A reminder that I came up in the 80’s…

I didn’t say *my* 4th grade class. Even so, this was another class in my school, so I knew a lot of the kids because I was in the same class as them in earlier grades or the 5th grade. This picture will not be up for very long and will be replaced with an obscured one.

1 – Lived down the street from me. Disappeared from our school system at some point not long after this picture was taken (in fact, I could have sworn she had been gone by the 4th grade). She later died of a drug overdose.

2 – One of my best friends through parts of middle school. Then we went on different trajectories. He got a girlfriend pregnant almost immediately after high school and never went to college.

3 – I knew him quite well growing up, then at some point he just turned. He dropped out of high school and did a stint in prison.

4 – My family was close to her family and I’ve written about her on this blog before. She moved to Deseret and became part of some strange religion that required that she change her name. She was pregnant by 19 and had another kid by 21. While pregnant with her second, she cut off all ties to her family. She had one brother who ended up in Cascadia. He, too, severed all ties with his parents.

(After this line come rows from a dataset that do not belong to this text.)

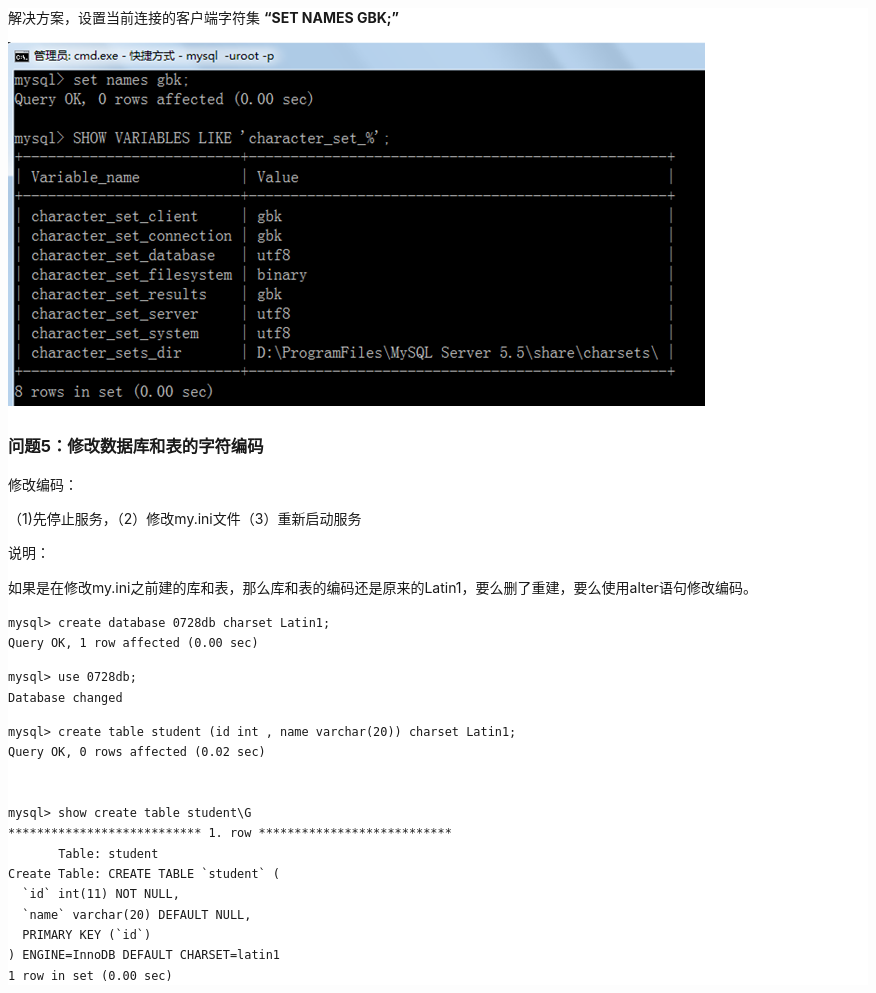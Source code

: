 解决方案，设置当前连接的客户端字符集 **“SET NAMES GBK;”**

![1554912957353](images/1554912957353.png)



### 问题5：修改数据库和表的字符编码

修改编码：

（1)先停止服务，（2）修改my.ini文件（3）重新启动服务

说明：

如果是在修改my.ini之前建的库和表，那么库和表的编码还是原来的Latin1，要么删了重建，要么使用alter语句修改编码。

```mysql
mysql> create database 0728db charset Latin1;
Query OK, 1 row affected (0.00 sec)
```

```
mysql> use 0728db;
Database changed
```

```mysql
mysql> create table student (id int , name varchar(20)) charset Latin1;
Query OK, 0 rows affected (0.02 sec)


mysql> show create table student\G
*************************** 1. row ***************************
       Table: student
Create Table: CREATE TABLE `student` (
  `id` int(11) NOT NULL,
  `name` varchar(20) DEFAULT NULL,
  PRIMARY KEY (`id`)
) ENGINE=InnoDB DEFAULT CHARSET=latin1
1 row in set (0.00 sec)
```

It’s really weird, because their parents (who used to sit us often) seemed like great folks.

5. I was a horrible, horrible friend to this kid. I don’t even want to recount what exactly I did, but it ruined him socially. He must have known. Yet, years later, sent a Facebook friend request and we’ve chatted. If his Facebook info is to be believed, he has done unbelievably well for himself.

6. Remember that girl I posted about who married the guy several leagues below her? For those of you who don’t remember, she’s an MD now.

7. Is female. Even today, looks a little bit like a guy in drag.

8. Went to the prom with a guy who turned out to be gay. It should have been the first clue. She was gorgeous and he was utterly uninterested in her all night long. She was pissed, but they’re Facebook friends now, so I guess she got over it.

9. Graduated college at age 20, got two masters degrees and a PhD. Is a statistical analyst for a major insurance company. Four kids. Writes zombie fiction.

10. I was often confused with her brother, who was decidedly unpopular.

11. He left after the 4th grade, I think. He and I were friends, but the guy has the personality of a Monty Card dealer. I hope he ended up in Vegas.

With the exception of the tall brown kid, the boy below #4, and the girl between #7 and #8, I actually don’t remember any of the other kids in this picture. Which is rather astonishing to me, because it used to be that I remembered everybody.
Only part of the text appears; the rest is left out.